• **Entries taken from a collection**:
:::

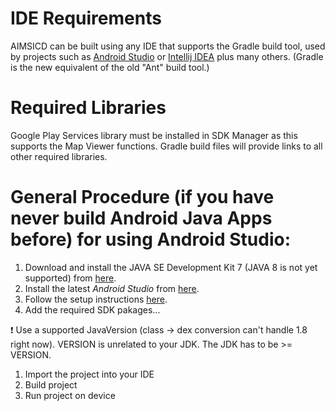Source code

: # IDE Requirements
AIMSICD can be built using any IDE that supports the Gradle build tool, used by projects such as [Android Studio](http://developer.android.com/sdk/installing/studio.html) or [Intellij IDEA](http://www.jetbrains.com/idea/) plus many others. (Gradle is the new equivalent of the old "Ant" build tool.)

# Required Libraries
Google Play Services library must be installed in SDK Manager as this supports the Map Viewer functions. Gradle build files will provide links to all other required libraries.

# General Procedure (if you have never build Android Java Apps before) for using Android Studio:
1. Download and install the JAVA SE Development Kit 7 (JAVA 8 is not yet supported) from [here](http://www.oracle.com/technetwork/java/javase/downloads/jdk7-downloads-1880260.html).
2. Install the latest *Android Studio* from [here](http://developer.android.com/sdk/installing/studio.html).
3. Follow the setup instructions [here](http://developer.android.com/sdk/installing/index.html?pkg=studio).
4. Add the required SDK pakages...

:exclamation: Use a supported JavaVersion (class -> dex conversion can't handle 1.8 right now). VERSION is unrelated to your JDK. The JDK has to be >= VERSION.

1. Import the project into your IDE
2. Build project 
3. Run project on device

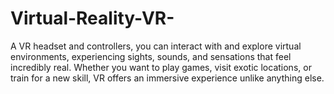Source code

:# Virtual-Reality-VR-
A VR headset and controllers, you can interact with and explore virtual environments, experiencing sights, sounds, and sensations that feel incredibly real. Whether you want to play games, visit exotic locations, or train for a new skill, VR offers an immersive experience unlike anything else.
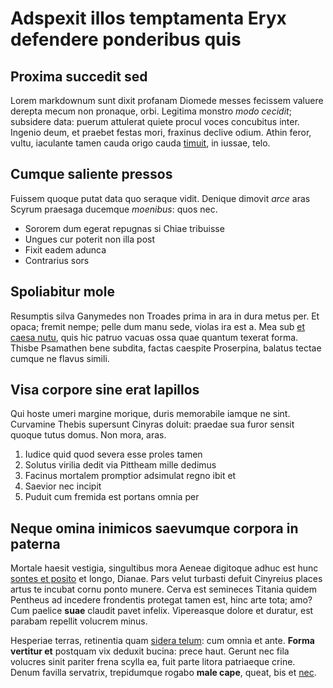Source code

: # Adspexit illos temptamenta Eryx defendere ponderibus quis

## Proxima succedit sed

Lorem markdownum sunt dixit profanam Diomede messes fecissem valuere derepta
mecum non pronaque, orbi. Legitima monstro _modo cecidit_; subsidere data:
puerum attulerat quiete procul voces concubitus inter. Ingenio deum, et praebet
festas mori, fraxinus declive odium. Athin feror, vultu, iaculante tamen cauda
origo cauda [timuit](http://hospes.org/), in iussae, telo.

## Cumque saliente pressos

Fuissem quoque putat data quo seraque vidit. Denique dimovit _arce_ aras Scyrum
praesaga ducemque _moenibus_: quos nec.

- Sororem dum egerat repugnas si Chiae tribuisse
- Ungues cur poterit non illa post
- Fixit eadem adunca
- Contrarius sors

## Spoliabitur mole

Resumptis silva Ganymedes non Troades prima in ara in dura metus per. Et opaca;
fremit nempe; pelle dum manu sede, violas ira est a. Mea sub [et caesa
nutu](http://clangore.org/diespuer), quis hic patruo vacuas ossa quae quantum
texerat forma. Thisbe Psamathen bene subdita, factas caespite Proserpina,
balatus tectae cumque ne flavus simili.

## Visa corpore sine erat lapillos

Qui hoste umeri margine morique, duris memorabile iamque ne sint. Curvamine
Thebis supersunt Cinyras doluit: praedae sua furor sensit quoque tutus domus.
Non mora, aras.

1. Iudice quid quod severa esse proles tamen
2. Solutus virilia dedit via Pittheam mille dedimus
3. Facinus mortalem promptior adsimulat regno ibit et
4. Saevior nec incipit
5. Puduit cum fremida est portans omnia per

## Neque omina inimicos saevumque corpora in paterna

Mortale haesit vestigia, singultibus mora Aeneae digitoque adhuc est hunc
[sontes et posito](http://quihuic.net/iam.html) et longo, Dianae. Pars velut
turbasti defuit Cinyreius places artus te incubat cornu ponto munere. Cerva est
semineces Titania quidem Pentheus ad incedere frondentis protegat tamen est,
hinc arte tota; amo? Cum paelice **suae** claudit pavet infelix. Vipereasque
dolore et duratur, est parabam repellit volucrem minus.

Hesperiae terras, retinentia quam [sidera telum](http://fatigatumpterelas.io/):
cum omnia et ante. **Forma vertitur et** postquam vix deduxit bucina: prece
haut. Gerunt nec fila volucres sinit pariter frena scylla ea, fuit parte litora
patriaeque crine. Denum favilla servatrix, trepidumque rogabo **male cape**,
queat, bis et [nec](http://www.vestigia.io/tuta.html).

:::

• **Activity**:
Collect every line with the string "quoque" from the records, and copy each.

• **Your response**:
Fuissem quoque putat data quo seraque vidit. Denique dimovit _arce_ aras Scyrum
Thebis supersunt Cinyras doluit: praedae sua furor sensit quoque tutus domus.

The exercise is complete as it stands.